What you should do >>
Every line from the one with "- número de linhas da matriz;" to the one with "argc e argv[].", including those two, is to be copied exactly; all other lines of the entries below are left out.
-- Opening Marker --
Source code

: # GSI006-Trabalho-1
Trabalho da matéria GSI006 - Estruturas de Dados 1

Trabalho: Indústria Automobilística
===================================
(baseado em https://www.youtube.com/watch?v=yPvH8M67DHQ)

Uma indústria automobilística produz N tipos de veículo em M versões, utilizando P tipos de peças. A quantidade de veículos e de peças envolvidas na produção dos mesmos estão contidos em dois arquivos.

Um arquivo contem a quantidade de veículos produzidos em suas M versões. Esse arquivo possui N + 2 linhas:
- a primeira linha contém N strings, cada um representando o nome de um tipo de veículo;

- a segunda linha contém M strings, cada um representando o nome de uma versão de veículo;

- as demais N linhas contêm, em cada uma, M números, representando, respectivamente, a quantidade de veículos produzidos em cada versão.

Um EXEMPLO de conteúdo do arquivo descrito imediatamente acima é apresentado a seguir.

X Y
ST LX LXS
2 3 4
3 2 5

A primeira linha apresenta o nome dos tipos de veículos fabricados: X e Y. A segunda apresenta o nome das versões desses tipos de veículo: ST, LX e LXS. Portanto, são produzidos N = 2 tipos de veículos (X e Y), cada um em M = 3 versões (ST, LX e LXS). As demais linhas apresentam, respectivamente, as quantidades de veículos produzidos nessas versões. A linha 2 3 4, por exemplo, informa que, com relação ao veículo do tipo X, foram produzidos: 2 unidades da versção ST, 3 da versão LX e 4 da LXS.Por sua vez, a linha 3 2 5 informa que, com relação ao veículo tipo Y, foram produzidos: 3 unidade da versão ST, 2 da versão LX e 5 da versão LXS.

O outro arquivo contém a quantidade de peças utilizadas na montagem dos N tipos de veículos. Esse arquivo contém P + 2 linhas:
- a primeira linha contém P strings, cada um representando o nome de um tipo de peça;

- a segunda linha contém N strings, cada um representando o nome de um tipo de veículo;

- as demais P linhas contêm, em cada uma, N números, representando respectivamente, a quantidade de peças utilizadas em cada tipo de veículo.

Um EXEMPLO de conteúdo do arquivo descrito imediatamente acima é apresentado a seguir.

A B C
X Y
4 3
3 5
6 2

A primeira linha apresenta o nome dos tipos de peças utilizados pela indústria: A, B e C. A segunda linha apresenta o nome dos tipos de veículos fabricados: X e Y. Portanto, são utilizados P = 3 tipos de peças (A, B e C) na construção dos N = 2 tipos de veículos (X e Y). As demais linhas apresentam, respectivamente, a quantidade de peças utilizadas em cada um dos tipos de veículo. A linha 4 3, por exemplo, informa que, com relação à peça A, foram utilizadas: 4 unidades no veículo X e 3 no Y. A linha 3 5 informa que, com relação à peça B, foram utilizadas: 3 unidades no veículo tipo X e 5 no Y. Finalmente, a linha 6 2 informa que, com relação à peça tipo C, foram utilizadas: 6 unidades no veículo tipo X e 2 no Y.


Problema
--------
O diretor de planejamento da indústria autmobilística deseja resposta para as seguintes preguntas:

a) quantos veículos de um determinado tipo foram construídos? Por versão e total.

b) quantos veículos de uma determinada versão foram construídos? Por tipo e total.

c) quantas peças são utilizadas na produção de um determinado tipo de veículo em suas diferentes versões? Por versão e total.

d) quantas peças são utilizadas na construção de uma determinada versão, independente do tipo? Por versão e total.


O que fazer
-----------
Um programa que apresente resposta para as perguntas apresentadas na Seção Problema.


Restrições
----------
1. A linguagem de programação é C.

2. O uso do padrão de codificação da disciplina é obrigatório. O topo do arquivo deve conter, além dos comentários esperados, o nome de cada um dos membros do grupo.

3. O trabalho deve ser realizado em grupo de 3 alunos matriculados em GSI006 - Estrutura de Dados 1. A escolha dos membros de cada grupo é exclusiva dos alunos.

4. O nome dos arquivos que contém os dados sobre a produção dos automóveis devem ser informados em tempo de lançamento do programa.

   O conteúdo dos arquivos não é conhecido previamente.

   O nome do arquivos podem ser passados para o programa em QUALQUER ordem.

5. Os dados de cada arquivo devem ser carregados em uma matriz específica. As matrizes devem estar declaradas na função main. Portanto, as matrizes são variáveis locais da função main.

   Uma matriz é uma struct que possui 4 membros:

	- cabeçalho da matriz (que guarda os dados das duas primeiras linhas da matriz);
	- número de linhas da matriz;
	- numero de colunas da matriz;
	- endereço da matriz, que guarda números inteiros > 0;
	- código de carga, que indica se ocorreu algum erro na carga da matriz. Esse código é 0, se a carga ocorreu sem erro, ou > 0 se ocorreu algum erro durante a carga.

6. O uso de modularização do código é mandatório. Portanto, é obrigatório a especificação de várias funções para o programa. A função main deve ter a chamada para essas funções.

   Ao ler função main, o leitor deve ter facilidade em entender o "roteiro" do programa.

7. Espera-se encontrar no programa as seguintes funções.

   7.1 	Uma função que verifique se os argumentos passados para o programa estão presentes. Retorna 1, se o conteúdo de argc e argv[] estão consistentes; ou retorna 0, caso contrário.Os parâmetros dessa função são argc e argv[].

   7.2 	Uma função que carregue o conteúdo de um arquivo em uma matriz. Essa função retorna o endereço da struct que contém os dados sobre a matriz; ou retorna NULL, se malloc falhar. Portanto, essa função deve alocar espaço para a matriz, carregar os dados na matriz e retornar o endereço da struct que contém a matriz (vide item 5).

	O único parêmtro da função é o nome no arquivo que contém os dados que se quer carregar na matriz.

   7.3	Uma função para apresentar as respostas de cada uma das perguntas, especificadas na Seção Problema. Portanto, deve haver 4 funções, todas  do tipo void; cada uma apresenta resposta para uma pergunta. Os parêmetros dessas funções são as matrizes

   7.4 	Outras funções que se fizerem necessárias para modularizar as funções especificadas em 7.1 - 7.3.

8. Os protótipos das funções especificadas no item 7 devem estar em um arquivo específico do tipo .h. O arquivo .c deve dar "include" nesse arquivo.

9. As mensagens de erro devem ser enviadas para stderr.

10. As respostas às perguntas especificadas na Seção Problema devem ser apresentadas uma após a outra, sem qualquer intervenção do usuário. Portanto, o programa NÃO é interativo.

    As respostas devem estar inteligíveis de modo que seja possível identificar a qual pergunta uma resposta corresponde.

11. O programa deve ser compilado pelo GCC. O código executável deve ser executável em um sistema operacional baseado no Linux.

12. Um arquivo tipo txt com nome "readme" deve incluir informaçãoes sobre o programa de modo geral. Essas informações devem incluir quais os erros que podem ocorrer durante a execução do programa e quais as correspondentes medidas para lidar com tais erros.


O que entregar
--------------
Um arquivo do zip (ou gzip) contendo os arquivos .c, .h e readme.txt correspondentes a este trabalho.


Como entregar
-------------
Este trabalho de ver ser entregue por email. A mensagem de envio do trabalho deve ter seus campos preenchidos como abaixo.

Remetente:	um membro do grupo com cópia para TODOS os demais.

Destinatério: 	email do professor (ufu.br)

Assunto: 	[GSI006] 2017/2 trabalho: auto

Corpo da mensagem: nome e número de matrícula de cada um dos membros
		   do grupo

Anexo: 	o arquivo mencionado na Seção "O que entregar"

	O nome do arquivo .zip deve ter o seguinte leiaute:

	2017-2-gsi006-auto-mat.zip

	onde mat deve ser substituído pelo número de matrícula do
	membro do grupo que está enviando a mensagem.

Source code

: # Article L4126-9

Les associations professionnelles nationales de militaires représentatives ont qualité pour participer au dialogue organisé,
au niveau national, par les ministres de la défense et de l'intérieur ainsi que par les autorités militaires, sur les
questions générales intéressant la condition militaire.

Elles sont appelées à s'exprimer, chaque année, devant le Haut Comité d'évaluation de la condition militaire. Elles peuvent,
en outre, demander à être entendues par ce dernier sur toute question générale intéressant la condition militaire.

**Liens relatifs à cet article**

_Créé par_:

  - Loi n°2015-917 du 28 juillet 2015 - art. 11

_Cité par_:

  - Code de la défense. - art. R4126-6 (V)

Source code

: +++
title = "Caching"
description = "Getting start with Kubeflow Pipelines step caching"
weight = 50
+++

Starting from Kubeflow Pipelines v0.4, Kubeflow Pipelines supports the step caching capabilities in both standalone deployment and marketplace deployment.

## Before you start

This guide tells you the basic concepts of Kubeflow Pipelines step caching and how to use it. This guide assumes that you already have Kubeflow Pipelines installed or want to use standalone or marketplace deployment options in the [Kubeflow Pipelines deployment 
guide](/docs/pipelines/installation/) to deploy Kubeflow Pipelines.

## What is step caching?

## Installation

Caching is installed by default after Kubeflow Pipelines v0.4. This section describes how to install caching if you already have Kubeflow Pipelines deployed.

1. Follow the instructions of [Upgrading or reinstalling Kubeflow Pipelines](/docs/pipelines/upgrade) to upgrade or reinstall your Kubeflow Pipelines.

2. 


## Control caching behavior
-- Closing Marker --
Response below >>
	- número de linhas da matriz;
	- numero de colunas da matriz;
	- endereço da matriz, que guarda números inteiros > 0;
	- código de carga, que indica se ocorreu algum erro na carga da matriz. Esse código é 0, se a carga ocorreu sem erro, ou > 0 se ocorreu algum erro durante a carga.

6. O uso de modularização do código é mandatório. Portanto, é obrigatório a especificação de várias funções para o programa. A função main deve ter a chamada para essas funções.

   Ao ler função main, o leitor deve ter facilidade em entender o "roteiro" do programa.

7. Espera-se encontrar no programa as seguintes funções.

   7.1 	Uma função que verifique se os argumentos passados para o programa estão presentes. Retorna 1, se o conteúdo de argc e argv[] estão consistentes; ou retorna 0, caso contrário.Os parâmetros dessa função são argc e argv[].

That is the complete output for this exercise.